### Exercise details
Below are the records; copy exactly the lines from the first through the one containing "Sensors of the entity. |", both included, and leave out the pictures.

### Data extracts
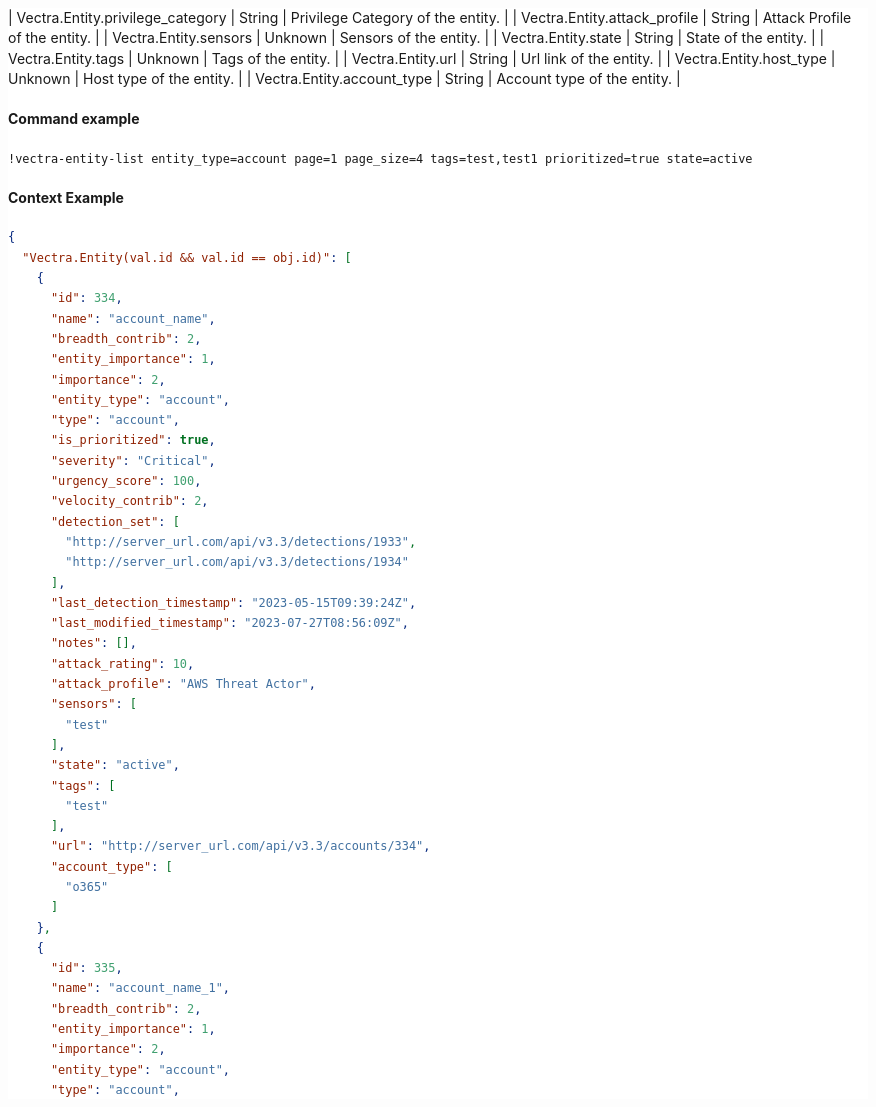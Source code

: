 | Vectra.Entity.privilege_category | String | Privilege Category of the entity. |
| Vectra.Entity.attack_profile | String | Attack Profile of the entity. |
| Vectra.Entity.sensors | Unknown | Sensors of the entity. |
| Vectra.Entity.state | String | State of the entity. |
| Vectra.Entity.tags | Unknown | Tags of the entity. |
| Vectra.Entity.url | String | Url link of the entity. |
| Vectra.Entity.host_type | Unknown | Host type of the entity. |
| Vectra.Entity.account_type | String | Account type of the entity. |

#### Command example

```!vectra-entity-list entity_type=account page=1 page_size=4 tags=test,test1 prioritized=true state=active```

#### Context Example

```json
{
  "Vectra.Entity(val.id && val.id == obj.id)": [
    {
      "id": 334,
      "name": "account_name",
      "breadth_contrib": 2,
      "entity_importance": 1,
      "importance": 2,
      "entity_type": "account",
      "type": "account",
      "is_prioritized": true,
      "severity": "Critical",
      "urgency_score": 100,
      "velocity_contrib": 2,
      "detection_set": [
        "http://server_url.com/api/v3.3/detections/1933",
        "http://server_url.com/api/v3.3/detections/1934"
      ],
      "last_detection_timestamp": "2023-05-15T09:39:24Z",
      "last_modified_timestamp": "2023-07-27T08:56:09Z",
      "notes": [],
      "attack_rating": 10,
      "attack_profile": "AWS Threat Actor",
      "sensors": [
        "test"
      ],
      "state": "active",
      "tags": [
        "test"
      ],
      "url": "http://server_url.com/api/v3.3/accounts/334",
      "account_type": [
        "o365"
      ]
    },
    {
      "id": 335,
      "name": "account_name_1",
      "breadth_contrib": 2,
      "entity_importance": 1,
      "importance": 2,
      "entity_type": "account",
      "type": "account",
```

### Response below
Source code

: | Vectra.Entity.privilege_category | String | Privilege Category of the entity. |
| Vectra.Entity.attack_profile | String | Attack Profile of the entity. |
| Vectra.Entity.sensors | Unknown | Sensors of the entity. |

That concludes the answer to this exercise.